Right. I was using the judge’s phone and had never made the effort to have my name listed. I scribbled our number on a Post-It note. Here, call us next time.”
“Thank you.” He rotated the chicken and gave us a pitiful look. “The last day has been so trying. I can’t face the hurricane alone.”
Ruthie, Ms. Sensitive Pisces, stroked his back. “Don’t worry, you’re welcome here. In times like these, we have to stick together.”
Penny Sue closed her eyes and bumped her forehead against the kitchen cabinet. Thankfully, that was all. I could tell she wanted to vault over the counter and strangle Ruthie. I wasn’t jumping with joy at the prospect of Guthrie sleeping on the sofa, but he seemed nice enough and definitely needed our help.
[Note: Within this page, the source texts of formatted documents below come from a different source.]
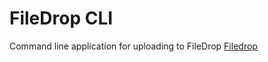 # FileDrop CLI

Command line application for uploading to FileDrop [Filedrop](https://filedrop.fisedush.com)
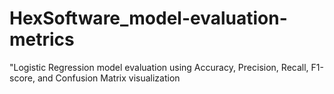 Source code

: # HexSoftware_model-evaluation-metrics
"Logistic Regression model evaluation using Accuracy, Precision, Recall, F1-score, and Confusion Matrix visualization
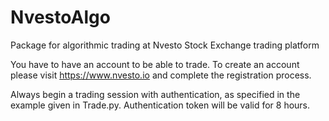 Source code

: # NvestoAlgo
Package for algorithmic trading at Nvesto Stock Exchange trading platform

You have to have an account to be able to trade. To create an account please visit https://www.nvesto.io and complete the registration process.

Always begin a trading session with authentication, as specified in the example given in Trade.py. Authentication token will be valid for 8 hours.

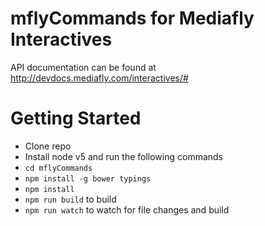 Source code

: # mflyCommands for Mediafly Interactives

API documentation can be found at http://devdocs.mediafly.com/interactives/#

# Getting Started

- Clone repo
- Install node v5 and run the following commands
- `cd mflyCommands`
- `npm install -g bower typings`
- `npm install`
- `npm run build` to build
- `npm run watch` to watch for file changes and build
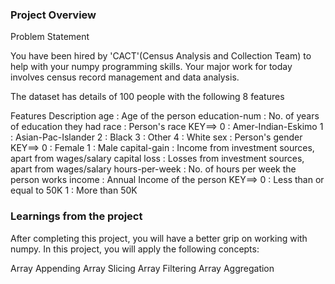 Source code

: ### Project Overview

 Problem Statement

You have been hired by 'CACT'(Census Analysis and Collection Team) to help with your numpy programming skills. Your major work for today involves census record management and data analysis.

The dataset has details of 100 people with the following 8 features

Features	                                    Description
age	                            :                        Age of the person
education-num	    :                       No. of years of education they had
race	                    :                        Person's race  KEY==> 0 : Amer-Indian-Eskimo 1 : Asian-Pac-Islander 2 : Black 3 : Other   4 : White
sex	                            :                        Person's gender  KEY==> 0 : Female 1 : Male
capital-gain	            :                        Income from investment sources, apart from wages/salary
capital loss	            :                        Losses from investment sources, apart from wages/salary
hours-per-week	    :                        No. of hours per week the person works
income	                    :                        Annual Income of the person KEY==> 0 : Less than or equal to 50K 1 : More than 50K


### Learnings from the project

 After completing this project, you will have a better grip on working with numpy. In this project, you will apply the following concepts:

Array Appending
Array Slicing
Array Filtering
Array Aggregation


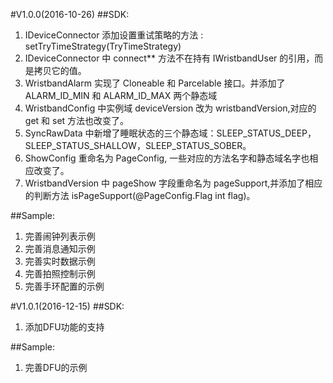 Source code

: #V1.0.0(2016-10-26)
##SDK:
1. IDeviceConnector 添加设置重试策略的方法 : setTryTimeStrategy(TryTimeStrategy)
2. IDeviceConnector 中 connect** 方法不在持有 IWristbandUser 的引用，而是拷贝它的值。
3. WristbandAlarm 实现了 Cloneable 和 Parcelable 接口。并添加了 ALARM_ID_MIN 和 ALARM_ID_MAX 两个静态域
4. WristbandConfig 中实例域 deviceVersion 改为 wristbandVersion,对应的 get 和 set 方法也改变了。
5. SyncRawData 中新增了睡眠状态的三个静态域：SLEEP_STATUS_DEEP，SLEEP_STATUS_SHALLOW，SLEEP_STATUS_SOBER。
6. ShowConfig 重命名为 PageConfig, 一些对应的方法名字和静态域名字也相应改变了。
7. WristbandVersion 中 pageShow 字段重命名为 pageSupport,并添加了相应的判断方法 isPageSupport(@PageConfig.Flag int flag)。

##Sample:
1. 完善闹钟列表示例
2. 完善消息通知示例
3. 完善实时数据示例
4. 完善拍照控制示例
5. 完善手环配置的示例


#V1.0.1(2016-12-15)
##SDK:
1. 添加DFU功能的支持

##Sample:
1. 完善DFU的示例


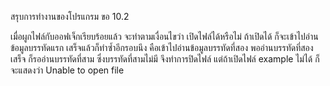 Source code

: สรุบการทำงานของโปรแกรม ขอ 10.2

เมื่อผูกไฟล์กับออฟเจ็กเรียบร้อยแล้ว จะทำตามเงื่อนไขว่า เปิดไฟล์ได้หรือไม่  ถ้าเปิดได้ ก็จะเข้าไปอ่านข้อมูลบรรทัดแรก
เสร็จแล้วก็ทำซ้ำอีกรอบนึง คือเข้าไปอ่านข้อมูลบรรทัดที่สอง
พออ่านบรรทัดที่สองเสร็จ ก็รออ่านบรรทัดที่สาม ซึ่งบรรทัดที่สามไม่มี จึงทำการปิดไฟล์
แต่ถ้าเปิดไฟล์ example ไม่ได้  ก็จะแสดงว่า Unable to open file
“I won’t be any trouble,” Guthrie said. “I have a sleeping bag. You’ll never know I’m here. I’ll bring dinner. I’m making a hobo stew out of all of these,” he motioned to the chicken, “frozen foods.”
Penny Sue gave me the squinty eye. “What else have you used on your knee?”
“Green beans, corn, the usual.” Guthrie held his glass up for a refill.